Aim of the task -
Looking at the records below, count how many lines contain the string "example". Give that number alone.

------ Dataset records ------

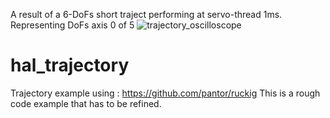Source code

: A result of a 6-DoFs short traject performing at servo-thread 1ms. Representing DoFs axis 0 of 5
![trajectory_oscilloscope](https://user-images.githubusercontent.com/44880102/127479870-6e1166e2-8f5b-471b-86d0-4a0606f9ea5b.jpg)


# hal_trajectory
Trajectory example using : https://github.com/pantor/ruckig
This is a rough code example that has to be refined.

------

Exercise solution -
2